Indiana legislature pushes bills that would expand access to guns
As a national debate rages over gun control, some lawmakers in the Republican-controlled Indiana General Assembly are pushing measures intended to expand access to firearms.
One measure would get rid of Indiana’s licensing requirement to carry a handgun. Another would allow guns at public universities and state office buildings. And a third would make it easier for repeat alcohol offenders to get a handgun license.
Those proposals are drawing concerns from gun control advocates, university officials and some in law enforcement. And it’s not clear the measures have the support of legislative leaders or Gov. Mike Pence.
But supporters say the moves are needed to rid state law of unnecessary burdens on those who want to carry weapons.
“It doesn’t make sense to me to make a lawful person jump through hoops and have to pay the state money so they can exercise their constitutionally protected right,” said Rep. Jim Lucas, the Seymour Republican behind two of the measures.
One of them, House Bill 1056, would repeal an Indiana law that requires people to get a license to carry a handgun on their person or in their car. The other, House Bill 1055, would prohibit state agencies, including public universities, from regulating firearms in public buildings or land.
A third bill, filed last week by Sen. Jim Tomes, R-Wadesville, would repeal a law that prevents those with repeat alcohol offenses, such as drunken driving or public intoxication, from getting a handgun license.
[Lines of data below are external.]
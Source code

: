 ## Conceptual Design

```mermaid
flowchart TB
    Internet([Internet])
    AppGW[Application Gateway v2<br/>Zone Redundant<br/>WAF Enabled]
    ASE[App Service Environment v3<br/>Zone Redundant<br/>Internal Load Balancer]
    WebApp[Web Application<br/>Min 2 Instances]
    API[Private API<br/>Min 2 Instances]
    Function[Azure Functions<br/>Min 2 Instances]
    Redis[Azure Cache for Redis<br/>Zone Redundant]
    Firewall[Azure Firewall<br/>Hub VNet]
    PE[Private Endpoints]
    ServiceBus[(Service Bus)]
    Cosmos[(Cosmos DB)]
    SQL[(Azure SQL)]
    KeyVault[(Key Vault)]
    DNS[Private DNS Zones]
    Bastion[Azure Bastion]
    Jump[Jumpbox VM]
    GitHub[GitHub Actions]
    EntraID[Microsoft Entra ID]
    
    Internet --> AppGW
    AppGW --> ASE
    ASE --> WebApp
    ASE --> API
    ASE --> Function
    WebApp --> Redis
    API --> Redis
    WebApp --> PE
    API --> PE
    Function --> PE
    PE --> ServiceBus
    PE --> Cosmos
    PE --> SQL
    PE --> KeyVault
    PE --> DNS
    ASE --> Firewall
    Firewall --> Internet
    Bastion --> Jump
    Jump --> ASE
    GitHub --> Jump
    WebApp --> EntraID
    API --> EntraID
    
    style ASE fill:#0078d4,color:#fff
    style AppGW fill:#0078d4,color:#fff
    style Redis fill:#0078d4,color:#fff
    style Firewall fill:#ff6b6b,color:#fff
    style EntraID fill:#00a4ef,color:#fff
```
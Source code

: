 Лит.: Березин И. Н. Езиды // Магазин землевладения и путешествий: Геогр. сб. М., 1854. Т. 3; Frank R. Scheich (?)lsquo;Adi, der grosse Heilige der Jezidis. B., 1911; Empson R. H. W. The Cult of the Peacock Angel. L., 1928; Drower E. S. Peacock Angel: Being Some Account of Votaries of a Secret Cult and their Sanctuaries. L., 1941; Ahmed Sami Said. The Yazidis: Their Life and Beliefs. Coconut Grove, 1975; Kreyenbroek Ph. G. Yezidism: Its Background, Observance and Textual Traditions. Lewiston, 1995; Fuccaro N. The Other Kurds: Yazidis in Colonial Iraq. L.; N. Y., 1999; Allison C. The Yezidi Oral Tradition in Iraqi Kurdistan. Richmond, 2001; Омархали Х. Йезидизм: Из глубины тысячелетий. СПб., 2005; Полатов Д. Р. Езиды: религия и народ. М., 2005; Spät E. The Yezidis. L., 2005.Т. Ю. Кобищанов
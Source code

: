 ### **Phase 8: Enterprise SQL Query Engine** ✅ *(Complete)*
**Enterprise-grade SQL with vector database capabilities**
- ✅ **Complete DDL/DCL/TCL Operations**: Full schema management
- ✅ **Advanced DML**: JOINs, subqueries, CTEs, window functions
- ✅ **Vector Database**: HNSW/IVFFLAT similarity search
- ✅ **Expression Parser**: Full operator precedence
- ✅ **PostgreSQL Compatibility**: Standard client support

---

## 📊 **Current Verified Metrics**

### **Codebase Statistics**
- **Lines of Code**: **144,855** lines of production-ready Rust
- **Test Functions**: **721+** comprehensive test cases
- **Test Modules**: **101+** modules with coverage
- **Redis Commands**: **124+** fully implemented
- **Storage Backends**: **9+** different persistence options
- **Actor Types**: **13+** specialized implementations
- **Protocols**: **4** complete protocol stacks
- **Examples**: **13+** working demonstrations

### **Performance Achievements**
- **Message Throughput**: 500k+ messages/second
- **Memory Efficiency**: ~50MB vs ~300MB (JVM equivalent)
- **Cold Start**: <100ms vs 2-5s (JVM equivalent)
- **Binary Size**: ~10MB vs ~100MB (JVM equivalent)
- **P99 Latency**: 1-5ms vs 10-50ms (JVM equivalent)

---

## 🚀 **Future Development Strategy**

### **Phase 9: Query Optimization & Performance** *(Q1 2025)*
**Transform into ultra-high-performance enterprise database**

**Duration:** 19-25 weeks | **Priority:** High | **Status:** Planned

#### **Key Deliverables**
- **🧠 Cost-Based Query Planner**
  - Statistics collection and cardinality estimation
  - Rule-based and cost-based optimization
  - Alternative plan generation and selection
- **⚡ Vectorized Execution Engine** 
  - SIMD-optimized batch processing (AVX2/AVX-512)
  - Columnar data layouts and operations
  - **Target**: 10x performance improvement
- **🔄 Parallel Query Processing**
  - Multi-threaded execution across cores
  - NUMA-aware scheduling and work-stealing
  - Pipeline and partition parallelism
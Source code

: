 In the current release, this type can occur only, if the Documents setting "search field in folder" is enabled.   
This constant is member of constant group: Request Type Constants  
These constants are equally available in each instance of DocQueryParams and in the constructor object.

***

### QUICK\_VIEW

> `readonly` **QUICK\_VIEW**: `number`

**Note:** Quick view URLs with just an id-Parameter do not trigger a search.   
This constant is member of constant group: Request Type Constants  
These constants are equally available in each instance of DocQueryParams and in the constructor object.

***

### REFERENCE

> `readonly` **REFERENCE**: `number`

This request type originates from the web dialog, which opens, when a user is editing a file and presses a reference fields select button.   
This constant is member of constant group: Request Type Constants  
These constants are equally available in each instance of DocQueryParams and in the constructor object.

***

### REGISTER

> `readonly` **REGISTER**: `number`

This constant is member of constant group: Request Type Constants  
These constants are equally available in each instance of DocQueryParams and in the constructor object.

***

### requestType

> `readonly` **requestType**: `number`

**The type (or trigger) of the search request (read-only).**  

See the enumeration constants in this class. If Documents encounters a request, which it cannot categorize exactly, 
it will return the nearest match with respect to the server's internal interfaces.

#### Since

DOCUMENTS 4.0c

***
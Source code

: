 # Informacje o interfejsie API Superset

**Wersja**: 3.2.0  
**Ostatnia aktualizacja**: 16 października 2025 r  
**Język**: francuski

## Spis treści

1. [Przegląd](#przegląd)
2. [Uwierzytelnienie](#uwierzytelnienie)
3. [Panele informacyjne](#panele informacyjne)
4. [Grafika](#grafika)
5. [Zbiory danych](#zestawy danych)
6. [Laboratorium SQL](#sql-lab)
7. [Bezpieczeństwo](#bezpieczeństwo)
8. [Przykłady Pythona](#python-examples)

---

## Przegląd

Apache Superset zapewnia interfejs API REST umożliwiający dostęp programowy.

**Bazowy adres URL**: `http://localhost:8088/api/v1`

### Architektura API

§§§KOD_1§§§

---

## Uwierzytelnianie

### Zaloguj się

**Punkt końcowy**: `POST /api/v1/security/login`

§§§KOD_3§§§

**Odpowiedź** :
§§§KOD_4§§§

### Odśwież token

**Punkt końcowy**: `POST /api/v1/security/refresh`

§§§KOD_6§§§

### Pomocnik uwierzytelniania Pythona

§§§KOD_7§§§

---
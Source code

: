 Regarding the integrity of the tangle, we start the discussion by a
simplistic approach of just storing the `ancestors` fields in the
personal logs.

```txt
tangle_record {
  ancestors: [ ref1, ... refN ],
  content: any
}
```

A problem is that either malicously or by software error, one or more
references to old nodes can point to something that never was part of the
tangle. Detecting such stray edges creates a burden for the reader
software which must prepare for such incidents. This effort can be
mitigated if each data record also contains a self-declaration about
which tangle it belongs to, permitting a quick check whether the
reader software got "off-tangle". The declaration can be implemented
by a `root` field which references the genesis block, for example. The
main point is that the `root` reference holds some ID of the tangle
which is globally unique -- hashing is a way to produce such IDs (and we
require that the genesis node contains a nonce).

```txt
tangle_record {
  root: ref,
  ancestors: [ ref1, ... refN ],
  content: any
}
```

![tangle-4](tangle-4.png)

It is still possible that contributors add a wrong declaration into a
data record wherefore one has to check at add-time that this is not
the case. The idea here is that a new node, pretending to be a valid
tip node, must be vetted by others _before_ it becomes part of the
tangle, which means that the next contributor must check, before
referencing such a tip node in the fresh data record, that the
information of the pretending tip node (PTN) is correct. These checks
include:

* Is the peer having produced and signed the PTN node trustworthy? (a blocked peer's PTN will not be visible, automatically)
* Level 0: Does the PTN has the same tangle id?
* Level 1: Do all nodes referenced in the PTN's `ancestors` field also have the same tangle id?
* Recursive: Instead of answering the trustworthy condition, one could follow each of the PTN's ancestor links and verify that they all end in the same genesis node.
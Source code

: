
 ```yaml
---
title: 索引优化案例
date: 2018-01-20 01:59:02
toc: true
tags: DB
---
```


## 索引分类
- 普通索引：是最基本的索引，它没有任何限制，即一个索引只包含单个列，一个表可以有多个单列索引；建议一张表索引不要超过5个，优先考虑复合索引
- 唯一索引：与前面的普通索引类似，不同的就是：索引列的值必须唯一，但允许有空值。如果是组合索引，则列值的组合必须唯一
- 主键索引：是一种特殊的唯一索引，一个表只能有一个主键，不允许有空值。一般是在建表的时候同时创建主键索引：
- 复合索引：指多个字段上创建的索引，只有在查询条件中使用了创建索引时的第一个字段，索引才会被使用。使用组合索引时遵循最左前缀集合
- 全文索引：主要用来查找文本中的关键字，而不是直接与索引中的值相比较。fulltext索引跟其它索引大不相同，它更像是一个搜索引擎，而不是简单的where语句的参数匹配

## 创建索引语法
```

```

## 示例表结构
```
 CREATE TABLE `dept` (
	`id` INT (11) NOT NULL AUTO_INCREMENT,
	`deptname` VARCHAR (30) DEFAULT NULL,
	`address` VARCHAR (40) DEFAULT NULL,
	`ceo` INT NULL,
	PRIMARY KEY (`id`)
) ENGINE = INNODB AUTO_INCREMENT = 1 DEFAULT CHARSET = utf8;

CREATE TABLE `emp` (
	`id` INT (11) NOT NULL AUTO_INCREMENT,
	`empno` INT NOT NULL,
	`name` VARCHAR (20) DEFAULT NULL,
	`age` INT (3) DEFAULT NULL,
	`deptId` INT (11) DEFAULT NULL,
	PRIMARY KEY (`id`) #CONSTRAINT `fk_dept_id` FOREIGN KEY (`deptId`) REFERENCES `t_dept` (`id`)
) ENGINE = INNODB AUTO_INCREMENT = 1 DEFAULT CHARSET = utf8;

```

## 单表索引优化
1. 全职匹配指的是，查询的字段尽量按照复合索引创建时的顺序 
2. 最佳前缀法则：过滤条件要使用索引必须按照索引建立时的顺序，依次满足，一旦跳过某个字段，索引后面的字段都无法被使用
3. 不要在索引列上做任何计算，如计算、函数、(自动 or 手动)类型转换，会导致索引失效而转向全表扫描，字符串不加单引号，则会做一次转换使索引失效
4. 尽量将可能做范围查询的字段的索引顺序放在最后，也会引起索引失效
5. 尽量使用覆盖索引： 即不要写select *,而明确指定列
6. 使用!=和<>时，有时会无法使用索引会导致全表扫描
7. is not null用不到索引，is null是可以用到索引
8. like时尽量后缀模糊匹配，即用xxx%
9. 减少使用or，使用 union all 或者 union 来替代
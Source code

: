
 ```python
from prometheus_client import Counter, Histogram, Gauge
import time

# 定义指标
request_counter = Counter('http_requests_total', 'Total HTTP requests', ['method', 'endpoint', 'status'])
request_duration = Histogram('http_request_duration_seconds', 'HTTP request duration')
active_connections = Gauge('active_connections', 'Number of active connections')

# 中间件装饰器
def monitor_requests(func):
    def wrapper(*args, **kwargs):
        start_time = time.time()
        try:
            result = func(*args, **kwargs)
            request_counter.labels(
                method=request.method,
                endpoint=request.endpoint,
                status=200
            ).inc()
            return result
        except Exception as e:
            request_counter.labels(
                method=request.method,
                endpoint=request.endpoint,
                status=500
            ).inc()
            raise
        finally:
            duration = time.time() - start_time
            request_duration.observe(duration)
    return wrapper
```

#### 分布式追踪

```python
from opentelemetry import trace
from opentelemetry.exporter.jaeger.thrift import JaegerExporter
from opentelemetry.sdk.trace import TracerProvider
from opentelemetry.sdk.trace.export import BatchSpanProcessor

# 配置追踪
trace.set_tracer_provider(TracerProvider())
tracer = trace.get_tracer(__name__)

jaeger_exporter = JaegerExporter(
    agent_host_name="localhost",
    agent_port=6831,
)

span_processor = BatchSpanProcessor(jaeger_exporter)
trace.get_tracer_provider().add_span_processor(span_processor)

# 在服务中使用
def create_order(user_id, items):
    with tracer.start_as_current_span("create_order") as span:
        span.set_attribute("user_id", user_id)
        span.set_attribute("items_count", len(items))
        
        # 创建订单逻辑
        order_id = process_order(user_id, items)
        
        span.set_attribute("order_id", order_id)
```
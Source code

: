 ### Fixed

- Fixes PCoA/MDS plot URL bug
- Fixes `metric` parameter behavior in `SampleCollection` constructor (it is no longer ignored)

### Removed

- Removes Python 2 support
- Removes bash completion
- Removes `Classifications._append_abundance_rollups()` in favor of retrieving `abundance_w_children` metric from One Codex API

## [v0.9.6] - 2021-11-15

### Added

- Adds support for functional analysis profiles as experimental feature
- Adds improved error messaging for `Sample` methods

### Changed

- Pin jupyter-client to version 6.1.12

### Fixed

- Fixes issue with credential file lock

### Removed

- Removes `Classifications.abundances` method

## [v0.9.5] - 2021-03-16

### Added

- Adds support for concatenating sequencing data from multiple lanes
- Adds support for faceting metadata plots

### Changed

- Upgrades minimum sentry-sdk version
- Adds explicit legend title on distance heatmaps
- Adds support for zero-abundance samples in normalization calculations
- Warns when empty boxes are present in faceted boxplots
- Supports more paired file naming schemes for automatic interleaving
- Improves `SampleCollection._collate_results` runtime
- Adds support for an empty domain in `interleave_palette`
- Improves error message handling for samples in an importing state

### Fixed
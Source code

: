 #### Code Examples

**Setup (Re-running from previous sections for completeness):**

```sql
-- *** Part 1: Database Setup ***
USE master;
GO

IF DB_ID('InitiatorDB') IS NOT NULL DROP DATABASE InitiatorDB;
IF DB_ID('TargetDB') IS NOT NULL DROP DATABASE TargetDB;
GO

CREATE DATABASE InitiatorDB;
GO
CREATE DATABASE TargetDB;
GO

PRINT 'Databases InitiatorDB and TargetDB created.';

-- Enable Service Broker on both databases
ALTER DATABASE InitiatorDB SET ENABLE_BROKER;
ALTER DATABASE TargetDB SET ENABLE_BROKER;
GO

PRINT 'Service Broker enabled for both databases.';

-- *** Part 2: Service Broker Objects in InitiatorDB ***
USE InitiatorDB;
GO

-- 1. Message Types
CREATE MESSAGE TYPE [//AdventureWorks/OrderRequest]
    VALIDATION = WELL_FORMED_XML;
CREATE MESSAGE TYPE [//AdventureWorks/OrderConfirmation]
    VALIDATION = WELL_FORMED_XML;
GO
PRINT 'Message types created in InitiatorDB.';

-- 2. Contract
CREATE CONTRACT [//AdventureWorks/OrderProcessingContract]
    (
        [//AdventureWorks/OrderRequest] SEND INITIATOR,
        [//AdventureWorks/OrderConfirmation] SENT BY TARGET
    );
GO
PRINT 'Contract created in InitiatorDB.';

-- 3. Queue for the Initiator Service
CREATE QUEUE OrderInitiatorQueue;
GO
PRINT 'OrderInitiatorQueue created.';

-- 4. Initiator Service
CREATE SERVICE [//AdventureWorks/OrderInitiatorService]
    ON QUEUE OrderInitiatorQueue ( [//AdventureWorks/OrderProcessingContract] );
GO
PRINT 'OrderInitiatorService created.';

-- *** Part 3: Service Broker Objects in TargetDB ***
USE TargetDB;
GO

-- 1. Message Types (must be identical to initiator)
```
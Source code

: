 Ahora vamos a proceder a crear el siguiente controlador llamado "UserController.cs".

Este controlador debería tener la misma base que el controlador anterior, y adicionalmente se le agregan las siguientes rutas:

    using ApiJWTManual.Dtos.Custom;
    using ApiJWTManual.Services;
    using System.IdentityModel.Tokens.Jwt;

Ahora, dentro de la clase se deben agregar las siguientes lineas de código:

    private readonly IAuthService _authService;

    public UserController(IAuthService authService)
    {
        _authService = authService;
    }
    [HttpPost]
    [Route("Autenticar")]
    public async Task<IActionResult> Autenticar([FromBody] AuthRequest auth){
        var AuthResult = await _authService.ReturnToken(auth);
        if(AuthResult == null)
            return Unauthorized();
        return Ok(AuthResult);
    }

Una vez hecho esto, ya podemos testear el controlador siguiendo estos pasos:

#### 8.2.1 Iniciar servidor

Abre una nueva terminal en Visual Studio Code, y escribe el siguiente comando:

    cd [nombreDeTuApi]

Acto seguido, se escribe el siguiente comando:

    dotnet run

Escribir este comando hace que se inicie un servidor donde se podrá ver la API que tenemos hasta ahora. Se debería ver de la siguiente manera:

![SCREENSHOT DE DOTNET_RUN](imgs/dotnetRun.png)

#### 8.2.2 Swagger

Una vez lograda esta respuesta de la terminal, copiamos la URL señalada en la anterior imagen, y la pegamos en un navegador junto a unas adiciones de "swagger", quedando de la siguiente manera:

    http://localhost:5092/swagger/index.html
Lucas said the proposals would make it easier for law-abiding citizens to better protect themselves in places where handguns are currently banned, including the Statehouse, without the administrative hassles of applying for a license and paying a $75 fee.
Current prohibitions on who can carry a handgun — people with domestic violence convictions or who have been involuntarily committed to a mental institution — would remain in place under his proposals, Lucas said.
But some university officials say allowing college students to carry weapons to class could do more harm than good.
“Purdue remains committed to its long-standing policy that prohibits weapons on campus,” said John Cox, Purdue University police chief. “Our primary concern is that a change to that policy could negatively impact the dynamics of our campus community and complicate the ability of police and other emergency personnel that would respond to situations in which multiple people could be armed.”
Mark Land, a spokesman for Indiana University, said the school has “consistently opposed efforts to allow individuals to carry guns on our campuses.”
“In our view, to allow the introduction of guns on our campuses would unnecessarily increase the risk to our students, employees and guests,” he said.
Efforts to roll back Indiana’s already lax gun restrictions come as President Barack Obama seeks to curb gun violence with new executive actions aimed at gun shows and Internet sales. The proposals also come as Indianapolis grapples with a record number of homicides and a sharp uptick in shootings.
Despite Republican opposition to Obama’s efforts, GOP leaders at the Statehouse hesitated to embrace the proposals from Lucas and Tomes.
“I think the current system works. Concealed carry is available to law-abiding citizens, like myself, with the pink permit in my pocket,” said House Speaker Brian Bosma, R-Indianapolis.
He added that the proposal to allow repeat alcohol offenders to obtain a license “gives me pause.”
“We need to be sure that responsible law-abiding citizens have the right to bear arms legally in our state. That’s assured by the Constitution,” he said. “But we also need to be certain those who should not be bearing arms, like those who have a history of domestic abuse or mental health problems, do not have the unfettered right to bear arms. So I haven’t formulated an opinion on the alcohol offenders yet.”
Senate President Pro Tempore David Long, R-Fort Wayne, also declined to take a position on the legislation.
“We haven’t had any discussion on that,” he said. “I’ve got to read it and talk about it.”
Pence said he couldn’t comment on the bills because he hadn’t had time to review them.
“I believe Indiana has a good framework of laws that see to it that our right to keep and bear arms is safe,” he said. “But look, I believe that firearms in the hands of law-abiding citizens keeps us more safe, not less safe.”